FOR DECADES NOW, aspiring artists have been trying to set "Gone With the Wind" to music -- never successfully. And it may just be that the closest anyone will ever come to doing justice to that kind of material is Tchaikovsky's and Pushkin's opera, "Eugene Onegin" -- which the Washington Opera performed in a splendid version last Saturday.

One of the most emotionally satisfying works of the whole operatic repertory, this melancholy profile of a doomed society is hard to bring off. Tchaikovsky threw all he had into the work: It has at least five very demanding roles, and a host of others of considerable difficulty.

The Washington Opera version, directed with predictable authority by Gian Carlo Menotti, is fortunate in its casting.

Young Washington baritone J. Patrick Raftery in the moody title role is especiall fine. It marks an important step forward in his development.

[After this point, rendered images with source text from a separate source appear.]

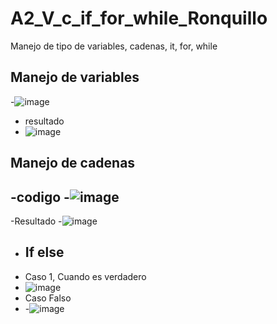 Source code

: # A2_V_c_if_for_while_Ronquillo
Manejo de tipo de variables, cadenas, it, for, while
## Manejo de variables 
-![image](https://github.com/user-attachments/assets/5d94f0aa-5d06-4ba4-8d93-d7369de857a3)
- resultado
- ![image](https://github.com/user-attachments/assets/de5a5a47-cbda-4529-b81e-45f7a4846772)
## Manejo de cadenas
-codigo
-![image](https://github.com/user-attachments/assets/81abc3e8-6782-4c42-bb11-70d62e868853)
-
-Resultado
-![image](https://github.com/user-attachments/assets/17365696-9960-4de4-8657-302e2509d548)
- ## If else
- Caso 1, Cuando es verdadero
- ![image](https://github.com/user-attachments/assets/b08eb8bd-c206-4d3d-a5ce-77c0065dd930)
- Caso Falso
- -![image](https://github.com/user-attachments/assets/b49d55dc-e0d0-43f0-8b5a-91d7e9b040df)


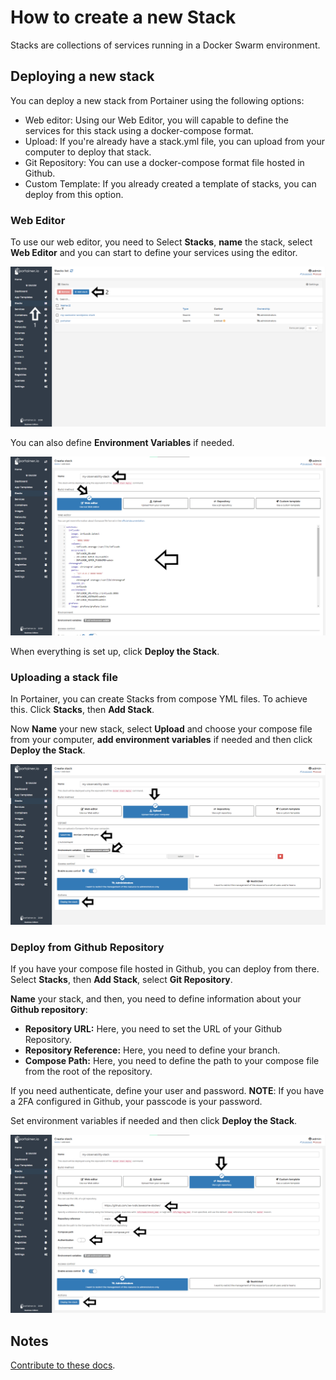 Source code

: # How to create a new Stack

Stacks are collections of services running in a Docker Swarm environment.

## Deploying a new stack

You can deploy a new stack from Portainer using the following options:

* Web editor: Using our Web Editor, you will capable to define the services for this stack using a docker-compose format. 
* Upload: If you're already have a stack.yml file, you can upload from your computer to deploy that stack.
* Git Repository: You can use a docker-compose format file hosted in Github.
* Custom Template: If you already created a template of stacks, you can deploy from this option. 

### Web Editor

To use our web editor, you need to Select <b>Stacks</b>, <b>name</b> the stack, select <b>Web Editor</b> and you can start to define your services using the editor. 

![create](assets/create-1.png)

You can also define <b>Environment Variables</b> if needed. 

![create](assets/create-2.png)

When everything is set up, click <b>Deploy the Stack</b>.

### Uploading a stack file

In Portainer, you can create Stacks from compose YML files. To achieve this. Click <b>Stacks</b>, then <b>Add Stack</b>.

Now <b>Name</b> your new stack, select <b>Upload</b> and choose your compose file from your computer, <b>add environment variables</b> if needed and then click <b>Deploy the Stack</b>.

![create](assets/create-3.png)

### Deploy from Github Repository

If you have your compose file hosted in Github, you can deploy from there. Select <b>Stacks</b>, then <b>Add Stack</b>, select <b>Git Repository</b>. 

<b>Name</b> your stack, and then, you need to define information about your <b>Github repository</b>:

* <b>Repository URL:</b> Here, you need to set the URL of your Github Repository.
* <b>Repository Reference:</b> Here, you need to define your branch.
* <b>Compose Path:</b> Here, you need to define the path to your compose file from the root of the repository.

If you need authenticate, define your user and password. <b>NOTE</b>: If you have a 2FA configured in Github, your passcode is your password. 

Set environment variables if needed and then click <b>Deploy the Stack</b>.

![create](assets/create-4.png)

## Notes

[Contribute to these docs](https://github.com/portainer/portainer-docs/blob/master/contributing.md). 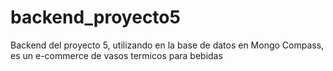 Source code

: # backend_proyecto5
Backend del proyecto 5, utilizando en la base de datos en Mongo Compass, es un e-commerce de vasos termicos para bebidas
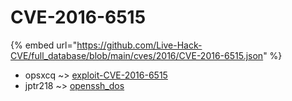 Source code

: # CVE-2016-6515
{% embed url="https://github.com/Live-Hack-CVE/full_database/blob/main/cves/2016/CVE-2016-6515.json" %}

* opsxcq ~> [exploit-CVE-2016-6515](https://www.alice-snow.ru/2016/database/cve-2016-6515/exploit-cve-2016-6515-opsxcq)
* jptr218 ~> [openssh_dos](https://www.alice-snow.ru/2016/database/cve-2016-6515/openssh_dos-jptr218) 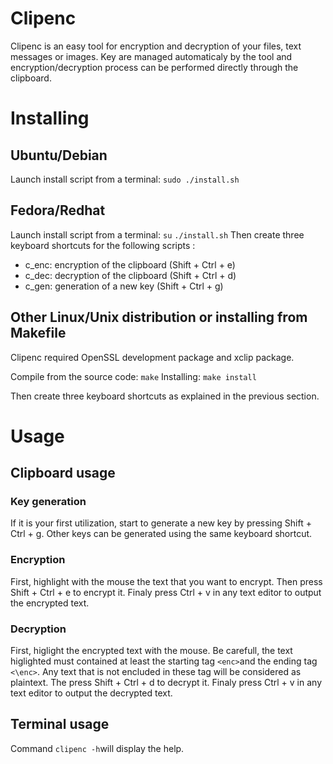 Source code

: # Clipenc

Clipenc is an easy tool for encryption and decryption of your files, text messages or images. Key are managed automaticaly by the tool and encryption/decryption process can be performed directly through the clipboard.

# Installing

## Ubuntu/Debian

Launch install script from a terminal:
	`sudo ./install.sh`

## Fedora/Redhat

Launch install script from a terminal:
	`su`
	`./install.sh`
Then create three keyboard shortcuts for the following scripts :
  * c_enc: encryption of the clipboard (Shift + Ctrl + e)
  * c_dec: decryption of the clipboard (Shift + Ctrl + d)
  * c_gen: generation of a new key (Shift + Ctrl + g) 

## Other Linux/Unix distribution or installing from Makefile

Clipenc required OpenSSL development package and xclip package.

Compile from the source code:
	`make`
Installing:
	`make install`

Then create three keyboard shortcuts as explained in the previous section.

# Usage

## Clipboard usage

### Key generation
If it is your first utilization, start to generate a new key by pressing Shift + Ctrl + g. Other keys can be generated using the same keyboard shortcut.

### Encryption
First, highlight with the mouse the text that you want to encrypt. Then press Shift + Ctrl + e to encrypt it. Finaly press Ctrl + v in any text editor to output the encrypted text.

### Decryption
First, higlight the encrypted text with the mouse. Be carefull, the text higlighted must contained at least the starting tag `<enc>`and the ending tag `<\enc>`. Any text that is not encluded in these tag will be considered as plaintext. The press Shift + Ctrl + d to decrypt it. Finaly press Ctrl + v in any text editor to output the decrypted text.

## Terminal usage

Command `clipenc -h`will display the help.
	
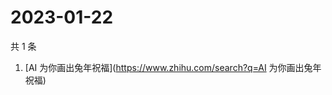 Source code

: # 2023-01-22

共 1 条

<!-- BEGIN -->
<!-- 最后更新时间 Sun Jan 22 2023 06:06:32 GMT+0800 (China Standard Time) -->

1. [AI 为你画出兔年祝福](https://www.zhihu.com/search?q=AI 为你画出兔年祝福)

<!-- END -->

The loveliness of his sound has never been in question, but the quality of Raftery's acting in this challenging role is something new. Onegin's brooding disdain for others in the first two acts and his despair at the result of this in the last act are portrayed with intensity and discipline.

Korean soprano Hei-Kyung Hong is not quite so tailor-made for the very difficult leading role of Tatiana. Her voice was steady and accurate and the acting was consistently excellent -- whether as the naive 17-year-old of the country estate or later as the mature grande dame in the grandeur of St. Petersburg. The voice is a bit lighter than ideal for the role, with the result that an occasional note got swamped by the orchestra in the grueling, and great, letter scene.

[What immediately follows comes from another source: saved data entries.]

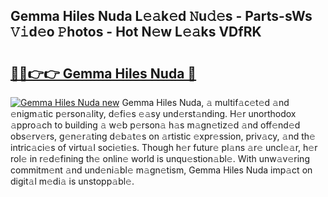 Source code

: ## Gemma Hiles Nuda L𝚎𝚊k𝚎d 𝙽u𝚍𝚎s - Parts-sWs 𝚅𝚒d𝚎o 𝙿hotos - Hot N𝚎w L𝚎𝚊ks VDfRK

# <h2><a href="http://kv98oz.teov.top/?on=Gemma+Hiles+Nuda">🔗🔗👉👉 Gemma Hiles Nuda 🔗</a></h2>

[![Gemma Hiles Nuda new](https://i.imgur.com/QqkWNDz.gif)](http://kv98oz.teov.top/?on=Gemma+Hiles+Nuda)
Gemma Hiles Nuda, 𝚊 multif𝚊c𝚎t𝚎d 𝚊nd 𝚎nigm𝚊tic p𝚎rson𝚊lity, d𝚎fi𝚎s 𝚎𝚊sy und𝚎rst𝚊nding. H𝚎r unorthodox 𝚊ppro𝚊ch to building 𝚊 w𝚎b p𝚎rson𝚊 h𝚊s m𝚊gn𝚎tiz𝚎d 𝚊nd off𝚎nd𝚎d obs𝚎rv𝚎rs, g𝚎n𝚎r𝚊ting d𝚎b𝚊t𝚎s on 𝚊rtistic 𝚎xpr𝚎ssion, priv𝚊cy, 𝚊nd th𝚎 intric𝚊ci𝚎s of virtu𝚊l soci𝚎ti𝚎s. Though h𝚎r futur𝚎 pl𝚊ns 𝚊r𝚎 uncl𝚎𝚊r, h𝚎r rol𝚎 in r𝚎d𝚎fining th𝚎 onlin𝚎 world is unqu𝚎stion𝚊bl𝚎. With unw𝚊v𝚎ring commitm𝚎nt 𝚊nd und𝚎ni𝚊bl𝚎 m𝚊gn𝚎tism, Gemma Hiles Nuda imp𝚊ct on digit𝚊l m𝚎di𝚊 is unstopp𝚊bl𝚎.
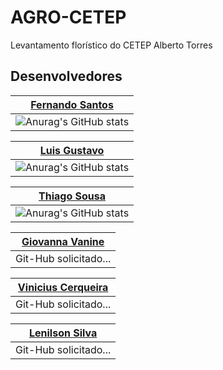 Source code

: # AGRO-CETEP
Levantamento florístico do CETEP Alberto Torres
## Desenvolvedores

| [Fernando Santos](https://github.com/aglomera/) |
| --- |
| ![Anurag's GitHub stats](https://github-readme-stats.vercel.app/api?username=aglomera&show_icons=true&theme=transparent) |

[Luis Gustavo](https://github.com/LuisGustav03) |
| --- |
| ![Anurag's GitHub stats](https://github-readme-stats.vercel.app/api?username=LuisGustav03&show_icons=true&theme=transparent) |

| [Thiago Sousa](https://github.com/ThiagoSousa81/) | 
| --- |
| ![Anurag's GitHub stats](https://github-readme-stats.vercel.app/api?username=ThiagoSousa81&show_icons=true&theme=transparent) |

| [Giovanna Vanine](https://github.com/) | 
| --- |
| Git-Hub solicitado... |

| [Vinicius Cerqueira](https://github.com/) | 
| --- |
| Git-Hub solicitado... |

| [Lenilson Silva](https://github.com/) | 
| --- |
| Git-Hub solicitado... |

Tenor Jerry Hadley's Lensky, the friend whom Onegin kills in a duel, was very good, aside from a rare strained note. His pre-duel duet with Onegin was especially stirring.

Other particular standouts: Cynthia Munzer as Olga and Eric Halfvarson as Prince Gremin.

The production, by Pierluigi Samaritani and borrowed from the Lyric Opera of Chicago, is trully idyllic where it is supposed to be, grim where that is needed and, at other times, regal.

On opening night, the most conspicuous weakness was in the orchestra, which was idiomatically conducted, as one would expect, by Maxim Shostakovich.

The problems were ones of pitch and solo articulation, especially the horn, which was having an unfortunate evening.

EUGENE ONEGIN -- At the Kennedy Center Opera House on Friday, Wednesday and November 19 at 8; Monday at 7; and November 17 at 2.